Never mind that all observers of this national case said that SIU was a sitting duck with programs that could not withstand judicial scrutiny. Never mind that I was backing the recommendations of the previous SIU lawyer (Peter Ruger) who said the same thing. And never mind that the current lawyer conceded that the university would probably lose and it was better to sign a consent decree. That was just a year ago. If I blew the whistle, I certainly did it publicly and to the right authorities but no one listened. At the time of the consent decree, I applauded Poshard for "doing the right thing" (his words) by signing and wrote an op-ed in the DE on the case, defending the DOJ's demand for change. But what do I know?

Jon Bean said...

PS:

http://www.siu.edu/~facsenat/0504atta.pdf

This is up on SIU's web site so I am not comprising the confidentiality of any one (indeed, the Faculty Senate President asked me to submit it). I thought readers might be interested in it, given my last post. (See the opening letter, April 22, 2004 to Kim Espy, Faculty Senate President, on my two years serving on the Chancellor's Affirmative Action Committee).

Anonymous said...

It should be mentioned that any whistle blower at SIUC will lose his/her job. The original issue will not be cited, but it will be for some other reason like a concocted "financial exigency."

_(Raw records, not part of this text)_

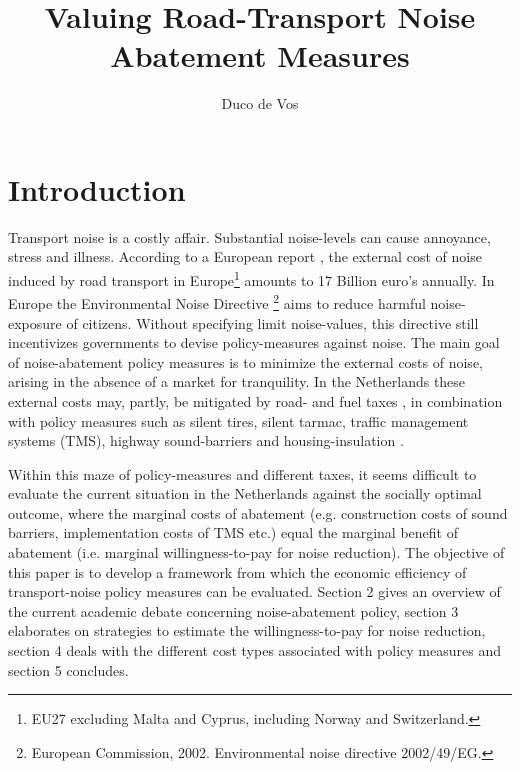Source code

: \documentclass[a4paper]{scrartcl}
\title{Valuing Road-Transport Noise Abatement Measures}
\author{Duco de Vos}
\begin{document}
\maketitle

\section{Introduction}

Transport noise is a costly affair. Substantial noise-levels can cause annoyance, stress and illness.   According to a European report \citep{CEDelft2011}, the external cost of noise induced by road transport in Europe\footnote{EU27 excluding Malta and Cyprus, including Norway and Switzerland.} amounts to 17 Billion euro’s annually. In Europe the Environmental Noise Directive \footnote{European Commission, 2002. Environmental noise directive 2002/49/EG.} aims to reduce harmful noise-exposure of citizens. Without specifying limit noise-values, this directive still incentivizes governments to devise policy-measures against noise. The main goal of noise-abatement policy measures is to minimize the external costs of noise, arising in the absence of a market for tranquility. In the Netherlands these external costs may, partly, be mitigated by road- and fuel taxes \citep{Andersson2013}, in combination with policy measures such as silent tires, silent tarmac, traffic management systems (TMS), highway sound-barriers and housing-insulation \citep{RIVM2001}.

Within this maze of policy-measures and different taxes, it seems difficult to evaluate the current situation in the Netherlands against the socially optimal outcome, where the marginal costs of abatement (e.g. construction costs of sound barriers, implementation costs of TMS etc.) equal the marginal benefit of abatement (i.e. marginal willingness-to-pay for noise reduction). The objective of this paper is to develop a framework from which the economic efficiency of transport-noise policy measures can be evaluated. Section 2 gives an overview of the current academic debate concerning noise-abatement policy, section 3 elaborates on strategies to estimate the willingness-to-pay for noise reduction, section 4 deals with the different cost types associated with policy measures and section 5 concludes.
\end{document}
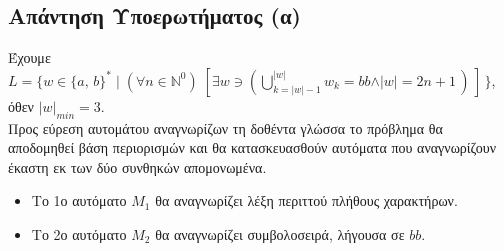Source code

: \subsection{Απάντηση Υποερωτήματος (α)}
\label{ssec:Solution_2.1}
\doublespacing
Έχουμε $L = \{w \in \{a,\,b\}^* \;\vert\; (\forall n \in \mathbb{N}^0)\;[\exists w \ni (\bigcup\limits_{k =
|w|-1}^{|w|}w_k = bb \land \vert w \vert = 2n+1\,)\,]\,\}$, \\
όθεν $\vert w\vert_{min} = 3$.\\
 Προς εύρεση αυτομάτου αναγνωρίζων τη δοθέντα γλώσσα το πρόβλημα
θα αποδομηθεί βάση περιορισμών και θα κατασκευασθούν αυτόματα που αναγνωρίζουν έκαστη εκ
των δύο συνθηκών απομονωμένα.

\begin{itemize}
	\itemsep0em
	\item Το 1ο αυτόματο $M_{1}$ θα αναγνωρίζει λέξη περιττού πλήθους χαρακτήρων.
	\item Το 2ο αυτόματο $M_{2}$ θα αναγνωρίζει συμβολοσειρά, λήγουσα σε $bb$.
\end{itemize}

A prominent employment atty in the area told me that no one would ever come after me for failing to report an ethics violation - but that I could count on losing my job for some other invented reason if I did report a violation.

Fraydog said...

To me, it only begs the question: what was Wendler's role in all of this? If it's an effort by certain people to get another Chancellor, I'd just warn them to be careful what you ask for. Jo Ann is never coming back, and some people at SIU are going to have to realize this. You know who I'm talking about.